Please print all of the records that follow with nothing altered.

# [Data excerpts]
============

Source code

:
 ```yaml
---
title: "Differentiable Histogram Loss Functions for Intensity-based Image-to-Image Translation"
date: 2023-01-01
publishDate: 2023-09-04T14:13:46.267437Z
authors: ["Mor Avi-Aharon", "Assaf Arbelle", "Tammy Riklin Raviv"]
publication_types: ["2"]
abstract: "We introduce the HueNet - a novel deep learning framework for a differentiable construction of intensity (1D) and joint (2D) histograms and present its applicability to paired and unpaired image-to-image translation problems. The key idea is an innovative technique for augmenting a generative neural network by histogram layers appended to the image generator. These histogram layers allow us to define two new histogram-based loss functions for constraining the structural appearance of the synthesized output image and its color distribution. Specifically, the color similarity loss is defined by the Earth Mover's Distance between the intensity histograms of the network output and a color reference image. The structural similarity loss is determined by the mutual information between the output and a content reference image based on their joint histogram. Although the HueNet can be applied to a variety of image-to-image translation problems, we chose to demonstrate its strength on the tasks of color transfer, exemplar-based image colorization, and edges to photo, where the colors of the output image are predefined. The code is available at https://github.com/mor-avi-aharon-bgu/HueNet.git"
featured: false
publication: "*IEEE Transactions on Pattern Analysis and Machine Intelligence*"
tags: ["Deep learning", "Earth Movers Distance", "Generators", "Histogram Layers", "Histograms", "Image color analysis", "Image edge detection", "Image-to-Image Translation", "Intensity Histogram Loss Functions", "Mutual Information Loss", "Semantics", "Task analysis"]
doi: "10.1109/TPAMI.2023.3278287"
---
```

============

# [Result of this task]
Source code

:
 ```yaml
---
title: "Differentiable Histogram Loss Functions for Intensity-based Image-to-Image Translation"
date: 2023-01-01
publishDate: 2023-09-04T14:13:46.267437Z
authors: ["Mor Avi-Aharon", "Assaf Arbelle", "Tammy Riklin Raviv"]
publication_types: ["2"]
abstract: "We introduce the HueNet - a novel deep learning framework for a differentiable construction of intensity (1D) and joint (2D) histograms and present its applicability to paired and unpaired image-to-image translation problems. The key idea is an innovative technique for augmenting a generative neural network by histogram layers appended to the image generator. These histogram layers allow us to define two new histogram-based loss functions for constraining the structural appearance of the synthesized output image and its color distribution. Specifically, the color similarity loss is defined by the Earth Mover's Distance between the intensity histograms of the network output and a color reference image. The structural similarity loss is determined by the mutual information between the output and a content reference image based on their joint histogram. Although the HueNet can be applied to a variety of image-to-image translation problems, we chose to demonstrate its strength on the tasks of color transfer, exemplar-based image colorization, and edges to photo, where the colors of the output image are predefined. The code is available at https://github.com/mor-avi-aharon-bgu/HueNet.git"
featured: false
publication: "*IEEE Transactions on Pattern Analysis and Machine Intelligence*"
tags: ["Deep learning", "Earth Movers Distance", "Generators", "Histogram Layers", "Histograms", "Image color analysis", "Image edge detection", "Image-to-Image Translation", "Intensity Histogram Loss Functions", "Mutual Information Loss", "Semantics", "Task analysis"]
doi: "10.1109/TPAMI.2023.3278287"
---
```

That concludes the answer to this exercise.